ANGSD: Analysis of next generation Sequencing Data

Latest tar.gz version is (0.934/0.935 on github), see Change_log for changes, and download it here.

# SNP calling

# SNP Calling

## Likelihood ratio test

SNPs are called based on their allele frequencies. If a site has a minor allele frequency significantly different from 0 a site is called as polymorphic. The MAF estimate(s) given by -doMaf (see Allele_Frequency_estimation), will be used for a like ratio test by using a chi-square distribution with one degree of freedom for -doMaf 1 and -doMaf 2.

### options

- -SNP_pval [float]

The p-value used for calling snaps. see Allele_Frequency_estimation for additional options

### example

In this example we analyse data from bam files (-bam bam.files), calculate the genotype likelihood using the GATK method (-GL 2), infer the major and minor alleles (-doMajorMinor 1), estimate the allele frequencies assuming known minor (-doMAF 2) and only keep those sites that have a p-value less than 1e-6 of for being variable.

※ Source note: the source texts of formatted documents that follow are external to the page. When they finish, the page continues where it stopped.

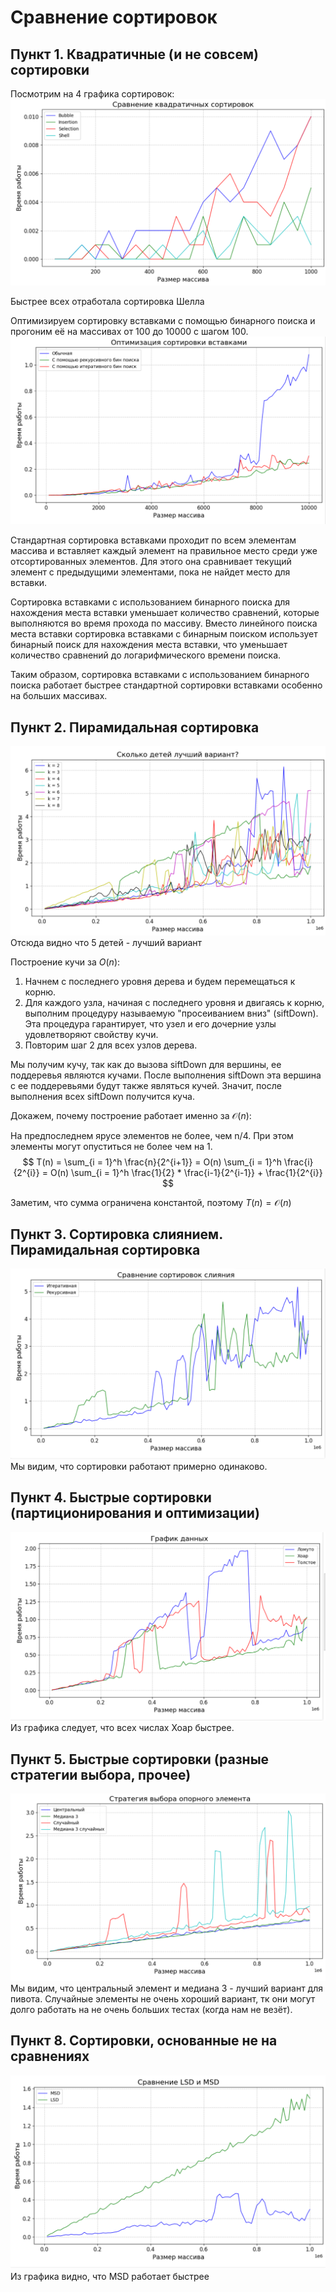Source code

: # Cравнение сортировок
## Пункт 1. Квадратичные (и не совсем) сортировки
Посмотрим на 4 графика сортировок:
![image](Pictures/square_sorts.png)

Быстрее всех отработала сортировка Шелла

Оптимизируем сортировку вставками с помощью бинарного поиска и прогоним её на массивах от 100 до 10000 с шагом 100. 
![image](Pictures/optimized_insertion_sort.png)

Стандартная сортировка вставками проходит по всем элементам массива и вставляет каждый элемент на правильное место среди уже отсортированных элементов. Для этого она сравнивает текущий элемент с предыдущими элементами, пока не найдет место для вставки.

Сортировка вставками с использованием бинарного поиска для нахождения места вставки уменьшает количество сравнений, которые выполняются во время прохода по массиву. Вместо линейного поиска места вставки сортировка вставками с бинарным поиском использует бинарный поиск для нахождения места вставки, что уменьшает количество сравнений до логарифмического времени поиска.

Таким образом, сортировка вставками с использованием бинарного поиска работает быстрее стандартной сортировки вставками особенно на больших массивах.

## Пункт 2. Пирамидальная сортировка
![image](Pictures/heap_sort.png)
Отсюда видно что 5 детей - лучший вариант 


Построение кучи за $O(n)$:

1) Начнем с последнего уровня дерева и будем перемещаться к корню.
2) Для каждого узла, начиная с последнего уровня и двигаясь к корню, выполним процедуру называемую "просеиванием вниз" (siftDown). Эта процедура гарантирует, что узел и его дочерние узлы удовлетворяют свойству кучи.
3) Повторим шаг 2 для всех узлов дерева. 

Мы получим кучу, так как до вызова siftDown для вершины, ее поддеревья являются кучами. После выполнения siftDown эта вершина с ее поддеревьями будут также являться кучей. Значит, после выполнения всех siftDown получится куча.

Докажем, почему построение работает именно за $\mathcal{O}(n)$: 

На предпоследнем ярусе элементов не более, чем n/4. При этом элементы могут опуститься не более чем на 1.
$$
T(n) = \sum_{i = 1}^h \frac{n}{2^{i+1}} = O(n) \sum_{i = 1}^h \frac{i}{2^{i}} = O(n) \sum_{i = 1}^h \frac{1}{2} * \frac{i-1}{2^{i-1}} + \frac{1}{2^{i}}
$$

Заметим, что сумма ограничена константой, поэтому $T(n) = \mathcal{O}(n)$

## Пункт 3. Сортировка слиянием. Пирамидальная сортировка
![image](Pictures/merge_sorts.png)
Мы видим, что сортировки работают примерно одинаково.

## Пункт 4. Быстрые сортировки (партиционирования и оптимизации)
![image](Pictures/Hoar_lomuto_thick.png)
Из графика следует, что всех числах Хоар быстрее.

## Пункт 5. Быстрые сортировки (разные стратегии выбора, прочее)
![image](Pictures/best_pivot.png)
Мы видим, что центральный элемент и медиана 3 - лучший вариант для пивота. Случайные элементы не очень хороший вариант, тк они могут долго работать на не очень больших тестах (когда нам не везёт).

## Пункт 8. Сортировки, основанные не на сравнениях
![image](Pictures/lsd_msd.png)
Из графика видно, что MSD работает быстрее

./angsd -bam bam.filelist -GL 2 -out outfile -doMaf 2 -SNP_pval 1e-6 -doMajorMinor 1

### output

the results are given in the file outfile.mafs.gz:

chromo position major minor unknownEM pu-EM nInd 1 14000873 G A 0.282476 0.000000e+00 10 1 14001018 T C 0.259890 7.494005e-14 9 1 14001867 A G 0.272099 6.361578e-14 10 1 14002422 A T 0.377890 0.000000e+00 9 1 14003581 C T 0.194393 5.551115e-16 9 1 14004623 T C 0.259172 2.424727e-13 10 1 14007493 A G 0.297176 5.114086e-07 9 1 14007558 C T 0.381770 0.000000e+00 8 1 14007649 G A 0.220547 1.054967e-11 9 1 14008734 T A 0.242852 0.000000e+00 10 1 14009723 G C 0.255063 2.470836e-07 10 1 14010597 G A 0.315430 0.000000e+00 10 1 14010851 C A 0.276936 0.000000e+00 10 1 14012240 C T 0.297956 0.000000e+00 10

The columns are the chromosome, the position, the major allele, the minor allele, the minor allele estimate, the allele frequency, the p-value and the number of individuals with information.